LONDON - Tony Blair was aware of last-minute intelligence revealing that Saddam Hussein had probably dismantled his chemical and biological weaponry, a key adviser has said.
Sir John Scarlett, who was the head of the Joint Intelligence Committee in the run-up to the war, said that two reports received in March 2003, which suggested that Iraq's weaponry had been taken to pieces, were sent directly to the former Prime Minister.
He also said that Blair was made aware of doubts over Saddam's access to the warheads needed to deliver them.
Scarlett, who was responsible for the Government's dossier that claimed Saddam had weapons that could be used within 45 minutes, denied that he had come under pressure to "sex up" the document.
However, he admitted for the first time that a crucial part of the dossier was not clear about the threat posed by Saddam, meaning that the seriousness of the claim that the Iraqi leader could launch an attack was "lost in translation".

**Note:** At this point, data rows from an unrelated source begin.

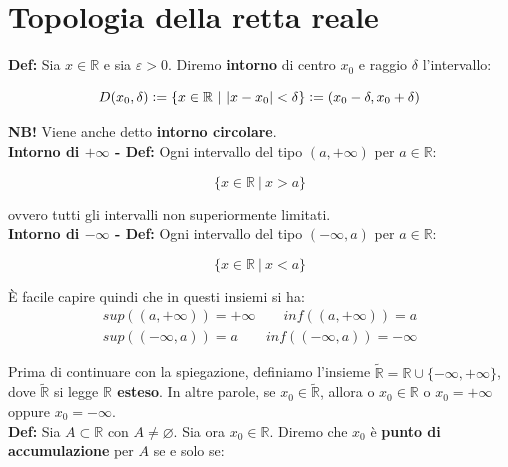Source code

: \documentclass{article}
\begin{document}
\section{Topologia della retta reale}
\textbf{Def:} Sia $x \in \mathbb{R}$ e sia $\varepsilon > 0$. Diremo \textbf{intorno} di centro $x_0$ e raggio $\delta$ l'intervallo: 

\begin{equation*}
    D(x_0, \delta) \vcentcolon = \{x\in\mathbb{R} \ | \ |x - x_0| < \delta\} \vcentcolon = (x_0 - \delta, x_0 + \delta)
\end{equation*}

\noindent\textbf{NB!} Viene anche detto \textbf{intorno circolare}.\\

\noindent\textbf{Intorno di $+\infty$ - Def:}  Ogni intervallo del tipo $(a, + \infty)$ per $a \in \mathbb{R}$:

\begin{equation*}
    \{x\in\mathbb{R} \ | \ x > a\}
\end{equation*}

\noindent ovvero tutti gli intervalli non superiormente limitati.\\

\noindent\textbf{Intorno di $-\infty$ - Def:}  Ogni intervallo del tipo $(- \infty, a)$ per $a \in \mathbb{R}$:

\begin{equation*}
    \{x\in\mathbb{R} \ | \ x < a\}
\end{equation*}

\noindent È facile capire quindi che in questi insiemi si ha:
\begin{gather*}
    sup((a, +\infty)) = +\infty \qquad inf((a, +\infty)) = a \\
    sup((-\infty, a)) = a \qquad inf((-\infty, a)) = - \infty
\end{gather*}

\noindent Prima di continuare con la spiegazione, definiamo l'insieme $\widetilde{\mathbb{R}} = \mathbb{R} \cup \{-\infty, +\infty\}$, dove $\widetilde{\mathbb{R}}$ si legge \textbf{$\mathbb{R}$ esteso}. In altre parole, se $x_0 \in \widetilde{\mathbb{R}}$, allora o $x_0 \in \mathbb{R}$ o $x_0 = +\infty$ oppure $x_0 = - \infty$.\\

\noindent \textbf{Def:} Sia $A \subset \mathbb{R}$ con $A \neq \varnothing$. Sia ora $x_0 \in \mathbb{R}$. Diremo che $x_0$ è \textbf{punto di accumulazione} per $A$ se e solo se:
\end{document}

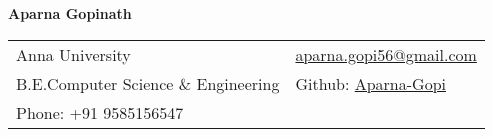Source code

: \documentclass[letterpaper,11pt,oneside]{article}
\newcommand*{\Github}{\href{https://github.com/Aparna-Gopi}{Aparna-Gopi}}
\newcommand{\Absender}[1][\normalsize]{\Github}
\begin{document}

\noindent  \LARGE{\textbf{Aparna Gopinath}}  \\
\vspace{-2ex}
\hline
\normalsize


\begin{center}
\begin{tabular}{l l}
 Anna University    & \hspace{1in} \href{mailto:aparna.gopi56@gmail.com}{aparna.gopi56@gmail.com} \\
 B.E.Computer Science \& Engineering  & \hspace{1in} Github: \Absender        \\
  Phone: +91 9585156547 \\
\end{tabular}
\end{center}

\vspace{1em}

\end{document}
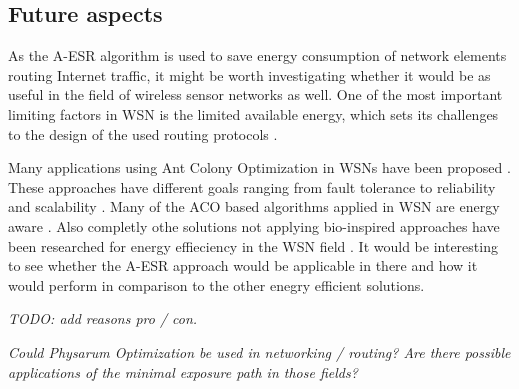 \documentclass[cameraready]{IWORK2014}
\begin{document}
\subsection{Future aspects}
As the A-ESR algorithm is used to save energy consumption of network elements routing Internet traffic, it might be worth investigating whether it would be as useful in the field of wireless sensor networks as well. One of the most important limiting factors in WSN is the limited available energy, which sets its challenges to the design of the used routing protocols \cite{hylsberg2011bioinspired}.

Many applications using Ant Colony Optimization in WSNs have been proposed \cite{bennis2013enhanced, zhang2004improvements, camilo2006energy, cai2006aco, sun2008asar, kiri2007self, ghasemaghaei2007ant}. These approaches have different goals ranging from fault tolerance \cite{zhang2004improvements} to reliability and scalability \cite{kiri2007self}. Many of the ACO based algorithms applied in WSN are energy aware \cite{saleem2011swarm}. Also completly othe solutions not applying bio-inspired approaches have been researched for energy effieciency in the WSN field \cite{wightman2008a3}. It would be interesting to see whether the A-ESR approach would be applicable in there and how it would perform in comparison to the other enegry efficient solutions.

\textit{TODO: add reasons pro / con.}

\textit{Could Physarum Optimization be used in networking / routing? Are there possible applications of the minimal exposure path in those fields?}



\end{document}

He told the Iraq inquiry that the document should have made clear that the 45-minute claim was only meant to refer to battlefield weapons and not those that could be used to attack other countries.
"The matter would not have been lost in translation, if it had been spelt out in the dossier that the word was 'munitions' not 'weapons'," Scarlett said.
He said the dossier had been based on "reliable and authoritative" intelligence, received at the start of September, that was "sufficiently authoritative to firm up whether or not Iraq did currently possess chemical and biological agents".
However, he distanced himself from Blair's foreword to the document, published in September 2002, which claimed that intelligence information meant that it was "beyond doubt" that Saddam had weapons of mass destruction.
Though Scarlett admitted he had seen the foreword, and even made several alterations to it, he concluded that it was "quite separate" from the contents of the dossier.
"The foreword was an overtly political statement by the Prime Minister so it was his wording and his comments throughout," he said.
On March 7, 2003, less than two weeks before the invasion, Scarlett confirmed that new evidence suggested that "Iraq had no missiles that could reach Israel and none that could carry germ or biological weapons".
A second piece of intelligence on March 17, and discussed at a meeting on the day before the invasion, said "chemical weapons had been disassembled and dispersed and would be difficult to reassemble".
Ed Davey, foreign affairs spokesman for the Liberal Democrats, attacked the inquiry team after it was revealed Scarlett would be giving more evidence in private.
He also said that the former MI6 chief's claim that there were no attempts to manipulate the September dossier "stretched credibility".
"The cursory level of questioning undertaken in public - and the announcement that further appearances will be behind closed doors - is deeply disappointing. It looks like the Chilcot Inquiry may have failed its first test on transparency."